* _Directions for this task_:
Return the data exactly, with all pictures removed.

+++ Entries supplied +++

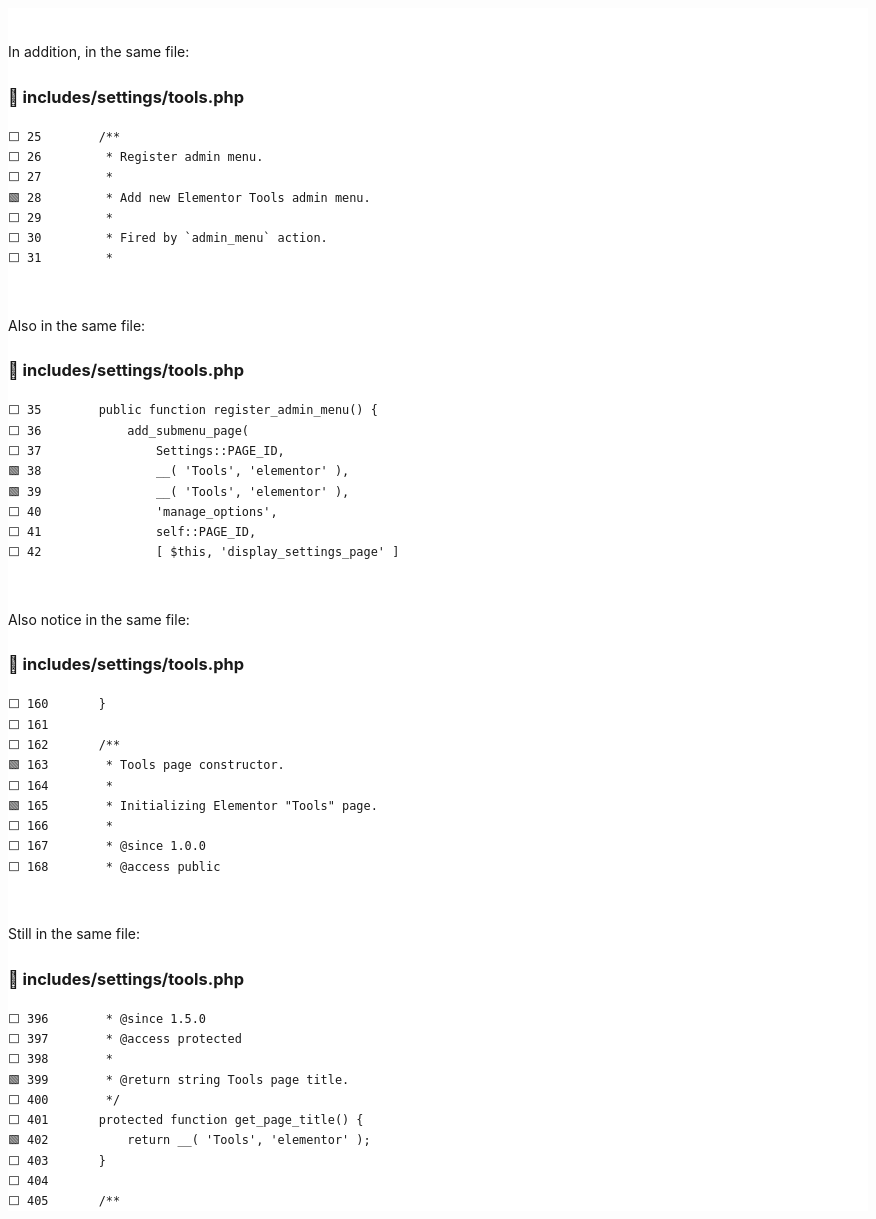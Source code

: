 <br/>

In addition, in the same file:

### 📄 includes/settings/tools.php
```
⬜ 25     	/**
⬜ 26     	 * Register admin menu.
⬜ 27     	 *
🟩 28     	 * Add new Elementor Tools admin menu.
⬜ 29     	 *
⬜ 30     	 * Fired by `admin_menu` action.
⬜ 31     	 *
```

<br/>

Also in the same file:

### 📄 includes/settings/tools.php
```
⬜ 35     	public function register_admin_menu() {
⬜ 36     		add_submenu_page(
⬜ 37     			Settings::PAGE_ID,
🟩 38     			__( 'Tools', 'elementor' ),
🟩 39     			__( 'Tools', 'elementor' ),
⬜ 40     			'manage_options',
⬜ 41     			self::PAGE_ID,
⬜ 42     			[ $this, 'display_settings_page' ]
```

<br/>

Also notice in the same file:

### 📄 includes/settings/tools.php
```
⬜ 160    	}
⬜ 161    
⬜ 162    	/**
🟩 163    	 * Tools page constructor.
⬜ 164    	 *
🟩 165    	 * Initializing Elementor "Tools" page.
⬜ 166    	 *
⬜ 167    	 * @since 1.0.0
⬜ 168    	 * @access public
```

<br/>

Still in the same file:

### 📄 includes/settings/tools.php
```
⬜ 396    	 * @since 1.5.0
⬜ 397    	 * @access protected
⬜ 398    	 *
🟩 399    	 * @return string Tools page title.
⬜ 400    	 */
⬜ 401    	protected function get_page_title() {
🟩 402    		return __( 'Tools', 'elementor' );
⬜ 403    	}
⬜ 404    
⬜ 405    	/**
```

+++

* _Result for this exercise_:
Source code

: <br/>

In addition, in the same file:

### 📄 includes/settings/tools.php
```
⬜ 25     	/**
⬜ 26     	 * Register admin menu.
⬜ 27     	 *
🟩 28     	 * Add new Elementor Tools admin menu.
⬜ 29     	 *
⬜ 30     	 * Fired by `admin_menu` action.
⬜ 31     	 *
```

<br/>

Also in the same file:

### 📄 includes/settings/tools.php
```
⬜ 35     	public function register_admin_menu() {
⬜ 36     		add_submenu_page(
⬜ 37     			Settings::PAGE_ID,
🟩 38     			__( 'Tools', 'elementor' ),
🟩 39     			__( 'Tools', 'elementor' ),
⬜ 40     			'manage_options',
⬜ 41     			self::PAGE_ID,
⬜ 42     			[ $this, 'display_settings_page' ]
```

<br/>

Also notice in the same file:

### 📄 includes/settings/tools.php
```
⬜ 160    	}
⬜ 161    
⬜ 162    	/**
🟩 163    	 * Tools page constructor.
⬜ 164    	 *
🟩 165    	 * Initializing Elementor "Tools" page.
⬜ 166    	 *
⬜ 167    	 * @since 1.0.0
⬜ 168    	 * @access public
```

<br/>

Still in the same file:

### 📄 includes/settings/tools.php
```
⬜ 396    	 * @since 1.5.0
⬜ 397    	 * @access protected
⬜ 398    	 *
🟩 399    	 * @return string Tools page title.
⬜ 400    	 */
⬜ 401    	protected function get_page_title() {
🟩 402    		return __( 'Tools', 'elementor' );
⬜ 403    	}
⬜ 404    
⬜ 405    	/**
```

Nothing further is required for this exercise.